I'm not sure what relevance there is to whether unicast hashes to R1, R2,
R3, or alternates between them, since the rule is that they all use the
pseudonode nickname when ingressing from E. The only way there will be
frequent endnode moves for E is if E frequently alternates sending
multicast and unicast.  All unicast from E, whether it is sent to R1, R2,
or R3, will be perceived by R8 as coming from pseudonode P.  Multicast, on
the other hand, with the proposed rule, could bounce between R1, R2, and
R3.  Though as an optimization, if the pseudonode P is attached to R2, then
R2 could use P when ingressing either unicast or multicast, so multicast
that happens to hash to R2 will not be perceived as an endnode move,
whereas multicast hashing to R1 or R3 would.

Tissa said about why endnode moves are a problem:

>>[Answer] Yes it is big time.  Unlike ancient devices modern devices to
hardware based learning. When address >>association start moving, it will
constantly bombard the CPU with new address or address move notifications.

Your description sounds to me like it's only a problem if there are a lot
of moves.  Since it seems unlikely that E will keep alternating between
sending multicast and unicast, or even if there were one node that was
doing that for some reason, that there would be lots of nodes acting this
way, it seems like the amount of moves seen, relative to the total amount
of traffic received by R8, should be really small.
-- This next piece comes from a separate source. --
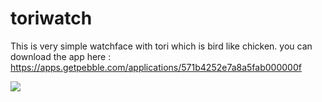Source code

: # toriwatch
This is very simple watchface with tori which is bird like chicken. you can download the app here : https://apps.getpebble.com/applications/571b4252e7a8a5fab000000f

<img src="https://www.filepicker.io/api/file/ZyxLgSwqRielJMKjfjwR/convert?h=180&w=180">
So, the disadvantages of this proposal, as Sunny pointed out, are
1) the active-active RBs might need a hardware change in order to
selectively use a different ingress nickname depending on whether the
packet is multicast or unicast  (which implementations is this true for?)
2) distant RBs (say R8), will perceive E moving when E switches from
sending unicast to multicast.

But as I said, all approaches have pluses and minuses, so the minuses have
to be weighed against the pluses.

The advantages of this proposed approach relative to the Affinity TLV are:

a) you only need one tree for the campus, and you can have arbitrarily many
active-active nodes.  Or to put it a different way, you can have more
active-active RBs than there are trees.

b) furthermore, it allows the active-active RBs to do load splitting of
multicast (choosing more than one tree), without requiring n*k trees, where
n is the number of active-active RBs, and k is the number of trees each
might want to use for load splitting.

c) you don't need all RBs to change at once in the campus (as you would
with the Affinity proposal).  If R8 is unmodified, R8 will see E changing
when E changes from multicast to unicast, but will not have incorrect
behavior.  With affinity, absolutely every RB in the campus must be
modified or there will be incorrect (not just suboptimal) behavior.